Dancing Stage Featuring True Kiss Destination (ダンシングステージフィーチャリングトゥルーキスデスティネーション, Danshingu Suteji Fīcharingu Tourū Kisu Desutinēshon) is the first "Dancing Stage" title of the Dance Dance Revolution series released in Japan and other parts of Asia on July 27, 1999. The Dancing Stage games in Japan all deviate away from the main DDR series of games and for True Kiss Destination, it features a themed set of music by the Japanese group of the same name as well as original music from Konami's in house artists.

On December 9, 1999, Konami released the game on the Sony PlayStation. It was part of their "Dance Simulation" series of titles for the PlayStation.

This game notably includes the songs "Celebrate Nite" and "Sexy Planet", credited to aliases of Naoki Maeda, which returned in Dance Dance Revolution Solo 2000 and later Dance Dance Revolution 4thMix Plus.
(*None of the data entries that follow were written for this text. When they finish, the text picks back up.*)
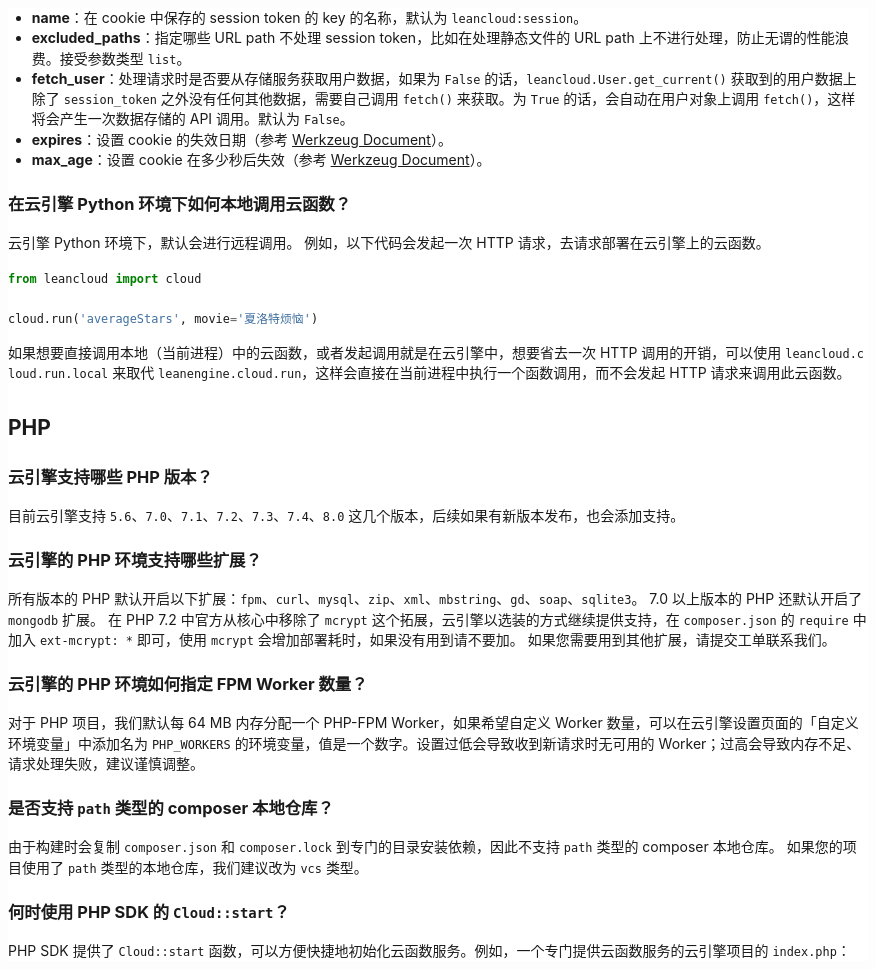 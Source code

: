 - **name**：在 cookie 中保存的 session token 的 key 的名称，默认为 `leancloud:session`。
- **excluded_paths**：指定哪些 URL path 不处理 session token，比如在处理静态文件的 URL path 上不进行处理，防止无谓的性能浪费。接受参数类型 `list`。
- **fetch_user**：处理请求时是否要从存储服务获取用户数据，如果为 `False` 的话，`leancloud.User.get_current()` 获取到的用户数据上除了 `session_token` 之外没有任何其他数据，需要自己调用 `fetch()` 来获取。为 `True` 的话，会自动在用户对象上调用 `fetch()`，这样将会产生一次数据存储的 API 调用。默认为 `False`。
- **expires**：设置 cookie 的失效日期（参考 [Werkzeug Document](http://werkzeug.pocoo.org/docs/0.12/http/#werkzeug.http.dump_cookie)）。
- **max_age**：设置 cookie 在多少秒后失效（参考 [Werkzeug Document](http://werkzeug.pocoo.org/docs/0.12/http/#werkzeug.http.dump_cookie)）。

### 在云引擎 Python 环境下如何本地调用云函数？

云引擎 Python 环境下，默认会进行远程调用。
例如，以下代码会发起一次 HTTP 请求，去请求部署在云引擎上的云函数。

```python
from leancloud import cloud

cloud.run('averageStars', movie='夏洛特烦恼')
```

如果想要直接调用本地（当前进程）中的云函数，或者发起调用就是在云引擎中，想要省去一次 HTTP 调用的开销，可以使用 `leancloud.cloud.run.local` 来取代 `leanengine.cloud.run`，这样会直接在当前进程中执行一个函数调用，而不会发起 HTTP 请求来调用此云函数。

## PHP

### 云引擎支持哪些 PHP 版本？

目前云引擎支持 `5.6`、`7.0`、`7.1`、`7.2`、`7.3`、`7.4`、`8.0` 这几个版本，后续如果有新版本发布，也会添加支持。

### 云引擎的 PHP 环境支持哪些扩展？

所有版本的 PHP 默认开启以下扩展：`fpm`、`curl`、`mysql`、`zip`、`xml`、`mbstring`、`gd`、`soap`、`sqlite3`。
7.0 以上版本的 PHP 还默认开启了 `mongodb` 扩展。
在 PHP 7.2 中官方从核心中移除了 `mcrypt` 这个拓展，云引擎以选装的方式继续提供支持，在 `composer.json` 的 `require` 中加入 `ext-mcrypt: *` 即可，使用 `mcrypt` 会增加部署耗时，如果没有用到请不要加。
如果您需要用到其他扩展，请提交工单联系我们。

### 云引擎的 PHP 环境如何指定 FPM Worker 数量？

对于 PHP 项目，我们默认每 64 MB 内存分配一个 PHP-FPM Worker，如果希望自定义 Worker 数量，可以在云引擎设置页面的「自定义环境变量」中添加名为 `PHP_WORKERS` 的环境变量，值是一个数字。设置过低会导致收到新请求时无可用的 Worker；过高会导致内存不足、请求处理失败，建议谨慎调整。

### 是否支持 `path` 类型的 composer 本地仓库？

由于构建时会复制 `composer.json` 和 `composer.lock` 到专门的目录安装依赖，因此不支持 `path` 类型的 composer 本地仓库。
如果您的项目使用了 `path` 类型的本地仓库，我们建议改为 `vcs` 类型。

### 何时使用 PHP SDK 的 `Cloud::start`？

PHP SDK 提供了 `Cloud::start` 函数，可以方便快捷地初始化云函数服务。例如，一个专门提供云函数服务的云引擎项目的 `index.php`：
With the exception of DDRMAX Dance Dance Revolution 6thMix, these songs were subsequently kept in every main DDR release, including the current title, Dance Dance Revolution World.

===Dancing Stage featuring Dreams Come True===

Dancing Stage featuring Dreams Come True (ダンシングステージフィーチャリングドリームズカムトゥルー, Danshingu Sutēji fīcharingu Dorīmuzu Kamu Tourū) is the second Japanese Dancing Stage video game. The gameplay is similar to Dance Dance Revolution and it has songs performed by the J-Pop group, Dreams Come True.